Kenyan Car Dealer Arrested With 4 Kilos of Cocaine in Sir Lankan Airport
A Kenyan citizen has been arrested at the Bandaranaike International Airport in Katunayake, Sri Lanka, for carrying four kilograms of cocaine valued at Sh24 million.
The man, a car dealer, had arrived from Ethiopia and was travelling on a Qatar Airways flight to Sri Lanka. He was arrested on Sunday by the Sri Lanka Customs narcotics control unit at the airport's arrival terminal. Despite his innocence claims, 180 capsules of cocaine weighing four kilos were seized from his hand luggage which had been secretly placed inside three metal cookie tins.
After receiving a tip from foreign intelligence, the narcotics control unit of Sri Lanka Customs arrested the Kenyan man suspected of drug trafficking. The suspect had tried to exit the country through the "green channel," a section only meant for passengers without an excess of restricted goods beyond the duty-free limit. Upon his arrest, the authorities seized a considerable amount of drugs from him and handed him over to the Police Narcotics Bureau for further inquiry.
Official reports have revealed a worrisome pattern of Kenyan citizens being apprehended for drug trafficking in parts of Asia. The authorities are probing the recent incident owing to fears that Kenya could be evolving into a principal transit corridor that sends illicit narcotics towards Europe and Asia.

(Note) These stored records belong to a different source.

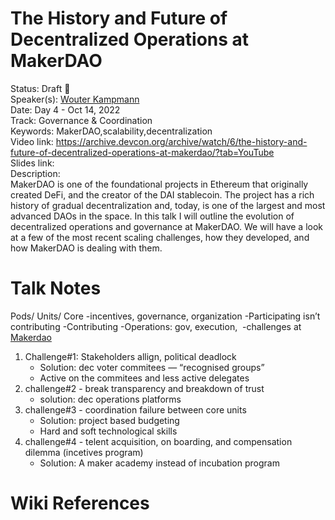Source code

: # The History and Future of Decentralized Operations at MakerDAO

Status: Draft 📝    
Speaker(s): [Wouter Kampmann](https://app.devcon.org/speakers/XFMW9P)  
Date: Day 4 - Oct 14, 2022  
Track: Governance & Coordination    
Keywords: MakerDAO,scalability,decentralization  
Video link: https://archive.devcon.org/archive/watch/6/the-history-and-future-of-decentralized-operations-at-makerdao/?tab=YouTube    
Slides link:    
Description:  
MakerDAO is one of the foundational projects in Ethereum that originally created DeFi, and the creator of the DAI stablecoin. The project has a rich history of gradual decentralization and, today, is one of the largest and most advanced DAOs in the space. In this talk I will outline the evolution of decentralized operations and governance at MakerDAO. We will have a look at a few of the most recent scaling challenges, how they developed, and how MakerDAO is dealing with them.  


# Talk Notes

Pods/ Units/ Core
	-incentives, governance, organization
	-Participating isn’t contributing
	-Contributing
	-Operations: gov, execution, 
	-challenges at [Makerdao](https://makerdao.com/)
1. Challenge#1: Stakeholders allign, political deadlock
	- Solution: dec voter commitees — “recognised groups”
	- Active on the commitees and less active delegates
2. challenge#2 - break transparency and breakdown of trust
	- solution: dec operations platforms
3. challenge#3 - coordination failure between core units
	- Solution: project based budgeting
	- Hard and soft technological skills
4. challenge#4 - telent acquisition, on boarding, and compensation dilemma (incetives program)
	- Solution: A maker academy instead of incubation program

# Wiki References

Apart from this, the upswing in seizures of contraband inventory lists another precarious state of affairs for Kenyan officials to address.
Around one-third of the illegal heroin pouring into the European Union marketplace is transported via the Kenyan harbour of Mombasa. Most of the heroin comes from Afghanistan through the Indian Ocean, while cocaine shipments come from South America. In 2016, Mombasa security authorities detected a staggering 100kg stash of cocaine masquerading as sugar and valued at Sh598 million.